Supplied information ::
------------------------------------------------------------
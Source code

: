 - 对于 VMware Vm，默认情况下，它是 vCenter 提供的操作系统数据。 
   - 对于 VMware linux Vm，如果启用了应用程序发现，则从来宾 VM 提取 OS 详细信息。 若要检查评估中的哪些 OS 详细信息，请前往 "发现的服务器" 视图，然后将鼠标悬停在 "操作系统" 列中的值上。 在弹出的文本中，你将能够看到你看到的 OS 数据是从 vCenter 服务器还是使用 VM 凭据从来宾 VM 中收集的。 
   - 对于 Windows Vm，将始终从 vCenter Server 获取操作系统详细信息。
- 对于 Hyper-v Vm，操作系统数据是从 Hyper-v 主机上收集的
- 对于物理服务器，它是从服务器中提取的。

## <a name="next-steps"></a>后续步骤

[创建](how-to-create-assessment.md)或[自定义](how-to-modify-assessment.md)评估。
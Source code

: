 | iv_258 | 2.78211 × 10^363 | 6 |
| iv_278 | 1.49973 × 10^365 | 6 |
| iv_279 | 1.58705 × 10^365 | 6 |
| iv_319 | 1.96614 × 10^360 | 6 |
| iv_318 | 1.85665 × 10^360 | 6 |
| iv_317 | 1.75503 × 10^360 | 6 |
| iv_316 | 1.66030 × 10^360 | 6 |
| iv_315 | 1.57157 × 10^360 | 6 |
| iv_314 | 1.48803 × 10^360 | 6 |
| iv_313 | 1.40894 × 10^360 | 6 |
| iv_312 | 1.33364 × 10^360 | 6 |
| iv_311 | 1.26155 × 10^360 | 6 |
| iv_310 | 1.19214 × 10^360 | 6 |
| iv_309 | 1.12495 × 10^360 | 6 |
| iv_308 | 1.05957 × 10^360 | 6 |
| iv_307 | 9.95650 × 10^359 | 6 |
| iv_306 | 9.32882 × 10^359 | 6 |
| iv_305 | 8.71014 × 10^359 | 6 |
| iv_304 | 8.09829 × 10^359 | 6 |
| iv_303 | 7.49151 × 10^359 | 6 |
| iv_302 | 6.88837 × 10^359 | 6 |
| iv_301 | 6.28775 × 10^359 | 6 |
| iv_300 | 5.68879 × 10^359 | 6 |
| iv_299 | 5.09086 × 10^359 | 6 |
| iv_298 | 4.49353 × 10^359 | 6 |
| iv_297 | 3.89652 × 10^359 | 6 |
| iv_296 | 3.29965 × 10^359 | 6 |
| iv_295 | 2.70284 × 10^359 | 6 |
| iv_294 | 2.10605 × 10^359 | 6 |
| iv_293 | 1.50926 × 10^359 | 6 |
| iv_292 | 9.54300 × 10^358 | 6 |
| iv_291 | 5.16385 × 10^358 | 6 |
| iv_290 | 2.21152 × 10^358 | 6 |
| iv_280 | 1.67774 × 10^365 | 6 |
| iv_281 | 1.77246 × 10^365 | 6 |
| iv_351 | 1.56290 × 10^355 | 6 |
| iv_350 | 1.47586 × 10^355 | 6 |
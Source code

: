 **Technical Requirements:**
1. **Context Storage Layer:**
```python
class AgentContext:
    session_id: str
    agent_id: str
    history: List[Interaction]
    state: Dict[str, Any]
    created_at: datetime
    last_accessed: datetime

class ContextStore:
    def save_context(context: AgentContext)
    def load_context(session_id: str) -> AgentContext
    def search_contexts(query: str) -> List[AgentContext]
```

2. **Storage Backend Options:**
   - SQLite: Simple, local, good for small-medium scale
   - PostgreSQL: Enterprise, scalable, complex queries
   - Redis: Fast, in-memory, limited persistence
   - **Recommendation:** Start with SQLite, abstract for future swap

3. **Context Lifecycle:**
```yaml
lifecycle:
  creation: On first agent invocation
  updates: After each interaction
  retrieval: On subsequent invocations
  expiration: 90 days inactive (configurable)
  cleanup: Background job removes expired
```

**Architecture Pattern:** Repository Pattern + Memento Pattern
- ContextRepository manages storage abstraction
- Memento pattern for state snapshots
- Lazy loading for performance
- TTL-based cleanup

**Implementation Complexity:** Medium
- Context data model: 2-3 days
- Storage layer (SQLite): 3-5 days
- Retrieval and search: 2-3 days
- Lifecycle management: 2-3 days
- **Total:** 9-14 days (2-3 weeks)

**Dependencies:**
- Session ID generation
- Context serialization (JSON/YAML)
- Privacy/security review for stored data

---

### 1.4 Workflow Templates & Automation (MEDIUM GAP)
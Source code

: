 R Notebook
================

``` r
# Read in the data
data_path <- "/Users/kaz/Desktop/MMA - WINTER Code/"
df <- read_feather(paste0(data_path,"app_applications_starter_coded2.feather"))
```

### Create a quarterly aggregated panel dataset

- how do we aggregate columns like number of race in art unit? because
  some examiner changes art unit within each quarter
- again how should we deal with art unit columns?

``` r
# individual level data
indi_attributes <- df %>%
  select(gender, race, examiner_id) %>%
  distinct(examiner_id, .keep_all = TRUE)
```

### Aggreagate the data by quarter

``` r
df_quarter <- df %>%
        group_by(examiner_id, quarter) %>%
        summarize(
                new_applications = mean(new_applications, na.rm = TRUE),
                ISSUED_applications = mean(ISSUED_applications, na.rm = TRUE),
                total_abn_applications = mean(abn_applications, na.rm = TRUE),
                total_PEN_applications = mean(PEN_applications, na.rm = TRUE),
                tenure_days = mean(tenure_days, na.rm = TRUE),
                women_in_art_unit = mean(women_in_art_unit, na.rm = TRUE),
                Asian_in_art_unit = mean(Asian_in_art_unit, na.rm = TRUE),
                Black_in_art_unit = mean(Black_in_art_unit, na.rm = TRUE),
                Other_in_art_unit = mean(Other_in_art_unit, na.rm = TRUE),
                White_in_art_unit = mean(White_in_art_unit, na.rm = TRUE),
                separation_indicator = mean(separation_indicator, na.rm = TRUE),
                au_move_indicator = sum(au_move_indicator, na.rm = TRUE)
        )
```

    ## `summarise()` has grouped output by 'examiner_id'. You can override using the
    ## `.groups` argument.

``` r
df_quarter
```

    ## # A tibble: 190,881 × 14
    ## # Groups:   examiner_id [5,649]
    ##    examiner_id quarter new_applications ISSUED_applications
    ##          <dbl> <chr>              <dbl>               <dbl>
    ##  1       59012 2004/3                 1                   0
------------------------------------------------------------
Exercise description :: Restate verbatim the first line above and all lines after it through the line containing "1.77246 × 10^365 | 6 |"; omit the rest.

Answer to the exercise ::
Source code

: - 对于 VMware Vm，默认情况下，它是 vCenter 提供的操作系统数据。 
   - 对于 VMware linux Vm，如果启用了应用程序发现，则从来宾 VM 提取 OS 详细信息。 若要检查评估中的哪些 OS 详细信息，请前往 "发现的服务器" 视图，然后将鼠标悬停在 "操作系统" 列中的值上。 在弹出的文本中，你将能够看到你看到的 OS 数据是从 vCenter 服务器还是使用 VM 凭据从来宾 VM 中收集的。 
   - 对于 Windows Vm，将始终从 vCenter Server 获取操作系统详细信息。
- 对于 Hyper-v Vm，操作系统数据是从 Hyper-v 主机上收集的
- 对于物理服务器，它是从服务器中提取的。

## <a name="next-steps"></a>后续步骤

[创建](how-to-create-assessment.md)或[自定义](how-to-modify-assessment.md)评估。
Source code

: | iv_258 | 2.78211 × 10^363 | 6 |
| iv_278 | 1.49973 × 10^365 | 6 |
| iv_279 | 1.58705 × 10^365 | 6 |
| iv_319 | 1.96614 × 10^360 | 6 |
| iv_318 | 1.85665 × 10^360 | 6 |
| iv_317 | 1.75503 × 10^360 | 6 |
| iv_316 | 1.66030 × 10^360 | 6 |
| iv_315 | 1.57157 × 10^360 | 6 |
| iv_314 | 1.48803 × 10^360 | 6 |
| iv_313 | 1.40894 × 10^360 | 6 |
| iv_312 | 1.33364 × 10^360 | 6 |
| iv_311 | 1.26155 × 10^360 | 6 |
| iv_310 | 1.19214 × 10^360 | 6 |
| iv_309 | 1.12495 × 10^360 | 6 |
| iv_308 | 1.05957 × 10^360 | 6 |
| iv_307 | 9.95650 × 10^359 | 6 |
| iv_306 | 9.32882 × 10^359 | 6 |
| iv_305 | 8.71014 × 10^359 | 6 |
| iv_304 | 8.09829 × 10^359 | 6 |
| iv_303 | 7.49151 × 10^359 | 6 |
| iv_302 | 6.88837 × 10^359 | 6 |
| iv_301 | 6.28775 × 10^359 | 6 |
| iv_300 | 5.68879 × 10^359 | 6 |
| iv_299 | 5.09086 × 10^359 | 6 |
| iv_298 | 4.49353 × 10^359 | 6 |
| iv_297 | 3.89652 × 10^359 | 6 |
| iv_296 | 3.29965 × 10^359 | 6 |
| iv_295 | 2.70284 × 10^359 | 6 |
| iv_294 | 2.10605 × 10^359 | 6 |
| iv_293 | 1.50926 × 10^359 | 6 |
| iv_292 | 9.54300 × 10^358 | 6 |
| iv_291 | 5.16385 × 10^358 | 6 |
| iv_290 | 2.21152 × 10^358 | 6 |
| iv_280 | 1.67774 × 10^365 | 6 |
| iv_281 | 1.77246 × 10^365 | 6 |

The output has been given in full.